Requiring registration here at the Gripe Log would be, in light of the above, an extraordinarily bad idea. Infoworld would want to exert some editorial control over comment postings, if they don't already with comment deletions. (Could they have anything to do with "supergenius"? Why was respected poster ekuns' post on one particular topic nuked? It surely wasn't spam or anything else users would consider evil, and it was never explained adequately. Perhaps someone else found it evil, someone obviously in a conflict of interest with the user base and therefore patently the wrong person to make such a decision?)

Now consider the pressure Ed would come under to misuse the registration requirement. Symantec would want to suppress user recommendations of NOD32 and AVG. They might be able to name a price high enough to buy even Ed. Microsoft certainly could.

Perhaps they have already, or at least are trying.

Which company are you astroturfing for, sir? Perhaps your company not only wants gripes about one of its products ... limited ... but has even engineered this weekend's attack to give weight to your questionable suggestion here? I bet you're real mad that I've suggested using captchas instead, arencha? And pointed out that registration (or captchas) won't do anything to prevent DoS attacks anyway?

[ Parent | Reply to This ]



TEST[ Parent | Reply to This ] (none / 0) (#14)
by Anonymous User on Tue Nov 21, 2006 at 03:44:00 AM PDT

good site really

[ Parent | Reply to This ]


If the spammers win, they lose.[ Parent | Reply to This ] (none / 0) (#6)
by Anonymous User on Tue Oct 24, 2006 at 02:41:00 PM PDT

> In the larger picture, the spammers are winning.

If the spammers win, they lose.

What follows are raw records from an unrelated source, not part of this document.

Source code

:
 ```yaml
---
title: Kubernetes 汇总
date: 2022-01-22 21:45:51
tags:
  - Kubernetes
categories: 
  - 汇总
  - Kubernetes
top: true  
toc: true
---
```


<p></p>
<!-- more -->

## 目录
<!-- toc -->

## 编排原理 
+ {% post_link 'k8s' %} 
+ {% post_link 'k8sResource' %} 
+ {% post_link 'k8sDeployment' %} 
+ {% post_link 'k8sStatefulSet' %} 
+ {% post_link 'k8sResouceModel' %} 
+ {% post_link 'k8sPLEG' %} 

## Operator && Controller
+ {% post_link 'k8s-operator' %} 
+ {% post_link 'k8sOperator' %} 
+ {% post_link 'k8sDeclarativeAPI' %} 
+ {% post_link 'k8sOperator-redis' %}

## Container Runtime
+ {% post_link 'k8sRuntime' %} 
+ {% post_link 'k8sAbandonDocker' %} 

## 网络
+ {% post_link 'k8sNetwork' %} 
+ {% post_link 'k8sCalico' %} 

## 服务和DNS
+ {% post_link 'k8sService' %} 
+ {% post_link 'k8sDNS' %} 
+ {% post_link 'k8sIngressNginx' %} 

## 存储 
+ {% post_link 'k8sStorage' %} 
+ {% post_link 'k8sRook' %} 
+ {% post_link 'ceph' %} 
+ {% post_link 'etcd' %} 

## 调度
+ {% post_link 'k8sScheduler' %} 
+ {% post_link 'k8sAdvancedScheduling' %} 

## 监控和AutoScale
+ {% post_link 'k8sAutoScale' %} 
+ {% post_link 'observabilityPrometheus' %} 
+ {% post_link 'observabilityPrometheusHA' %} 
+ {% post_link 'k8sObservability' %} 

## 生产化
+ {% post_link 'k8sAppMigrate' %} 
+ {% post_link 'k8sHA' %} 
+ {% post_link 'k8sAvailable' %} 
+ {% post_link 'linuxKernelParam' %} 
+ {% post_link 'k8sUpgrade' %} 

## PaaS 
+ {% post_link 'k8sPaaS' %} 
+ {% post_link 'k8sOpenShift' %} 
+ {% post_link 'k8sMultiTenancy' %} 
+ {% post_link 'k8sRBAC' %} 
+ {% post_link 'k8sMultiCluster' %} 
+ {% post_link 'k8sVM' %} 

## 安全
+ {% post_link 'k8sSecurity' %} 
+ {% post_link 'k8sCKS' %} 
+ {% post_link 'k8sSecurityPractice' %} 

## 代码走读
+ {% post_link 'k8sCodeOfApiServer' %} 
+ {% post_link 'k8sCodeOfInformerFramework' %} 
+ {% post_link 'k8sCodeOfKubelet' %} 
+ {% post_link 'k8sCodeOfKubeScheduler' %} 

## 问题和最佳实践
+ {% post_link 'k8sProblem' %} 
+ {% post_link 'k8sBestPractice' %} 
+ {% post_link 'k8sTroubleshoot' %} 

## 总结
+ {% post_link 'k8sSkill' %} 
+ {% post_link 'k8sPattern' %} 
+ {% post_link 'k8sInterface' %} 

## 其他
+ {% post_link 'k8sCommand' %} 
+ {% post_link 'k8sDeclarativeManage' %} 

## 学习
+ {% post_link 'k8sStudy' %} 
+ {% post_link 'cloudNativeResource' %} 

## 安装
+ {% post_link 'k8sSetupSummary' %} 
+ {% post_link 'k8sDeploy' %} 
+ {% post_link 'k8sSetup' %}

Don't they realize that the more they spam the less useful email is and the fewer people will use it? I already have family and friends who are abandoning email because they cannot wade through all the junk. Many are switching to free long distance via cell phone to communicate.

[ Parent | Reply to This ]



Cell phones? Pah![ Parent | Reply to This ] (none / 0) (#11)
by Anonymous User on Tue Oct 31, 2006 at 03:03:52 PM PDT

Where is this? Europe? I have never heard of free anything with a cell phone in north america (or japan). Usually, if it's free with a landline it's expensive with a cell phone and if it's expensive with a landline it's ludicrously expensive with a cell phone. Then there's all the other stuff that doesn't even apply to landlines, like ringtones -- also expensive.

Sometimes the phone is free, but invariably it's with strings attached that end up costing you a fortune.